**EXERCISE DIRECTIONS:** Your answer should consist of each line from the data below that contains "center".

**Dataset entries:**
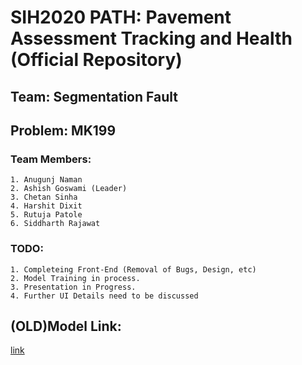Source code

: # SIH2020 PATH: Pavement Assessment Tracking and Health (Official Repository)
## Team: Segmentation Fault
## Problem: MK199

### Team Members: 
    1. Anugunj Naman
    2. Ashish Goswami (Leader)
    3. Chetan Sinha 
    4. Harshit Dixit
    5. Rutuja Patole
    6. Siddharth Rajawat

### TODO:
    1. Completeing Front-End (Removal of Bugs, Design, etc)
    2. Model Training in process.
    3. Presentation in Progress.
    4. Further UI Details need to be discussed



## (OLD)Model Link:
  [link](https://drive.google.com/drive/folders/1HI6R_7IFlY6ijW5hQcnhSytTA8dkUQJx?usp=sharing)
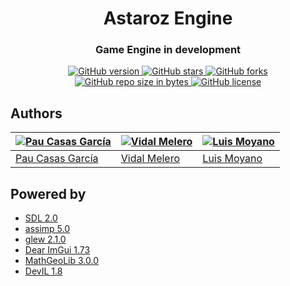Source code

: <h1 align="center">Astaroz Engine</h1>
<h3 align="center">Game Engine in development</h3>
<p align="center">
  <a href="https://github.com/tacos-upc/Astaroz-Engine/releases">
    <img alt="GitHub version" src="https://img.shields.io/github/v/release/tacos-upc/Astaroz-Engine?include_prereleases">
  </a>
  <a href="https://github.com/tacos-upc/Astaroz-Engine/stargazers/">
    <img alt="GitHub stars" src="https://img.shields.io/github/stars/tacos-upc/Astaroz-Engine.svg">
  </a>
  <a href="https://github.com/tacos-upc/Astaroz-Engine/network/">
    <img alt="GitHub forks" src="https://img.shields.io/github/forks/tacos-upc/Astaroz-Engine.svg">
  </a>
  <a href="https://github.com/tacos-upc/Astaroz-Engine/">
    <img alt="GitHub repo size in bytes" src="https://img.shields.io/github/repo-size/tacos-upc/Astaroz-Engine/Astaroz-Engine.svg">
  </a>
  <a href="https://github.com/tacos-upc/Astaroz-Engine/blob/master/LICENSE">
    <img alt="GitHub license" src="https://img.shields.io/github/license/tacos-upc/Astaroz-Engine/Astaroz-Engine.svg">
  </a>
</p>

## Authors
| [![Pau Casas García](https://github.com/Pacasasgar.png?size=100)]( https://github.com/Pacasasgar) | [![Vidal Melero](https://github.com/vidalmelero.png?size=100)](https://github.com/vidalmelero) | [![Luis Moyano](https://github.com/luismoyano.png?size=100)](https://github.com/luismoyano) |
| ---- | ---- | ---- |
| [Pau Casas García](https://github.com/Pacasasgar) | [Vidal Melero](https://github.com/vidalmelero) | [Luis Moyano](https://github.com/luismoyano)

## Powered by

* [SDL 2.0](https://www.libsdl.org/)
* [assimp 5.0](https://github.com/assimp/assimp/)
* [glew 2.1.0](http://glew.sourceforge.net/)
* [Dear ImGui 1.73](https://github.com/ocornut/imgui/)
* [MathGeoLib 3.0.0](https://github.com/juj/MathGeoLib/)
* [DevIL 1.8](http://openil.sourceforge.net/)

**WRITTEN SOLUTION:**
: <h1 align="center">Astaroz Engine</h1>
<h3 align="center">Game Engine in development</h3>
<p align="center">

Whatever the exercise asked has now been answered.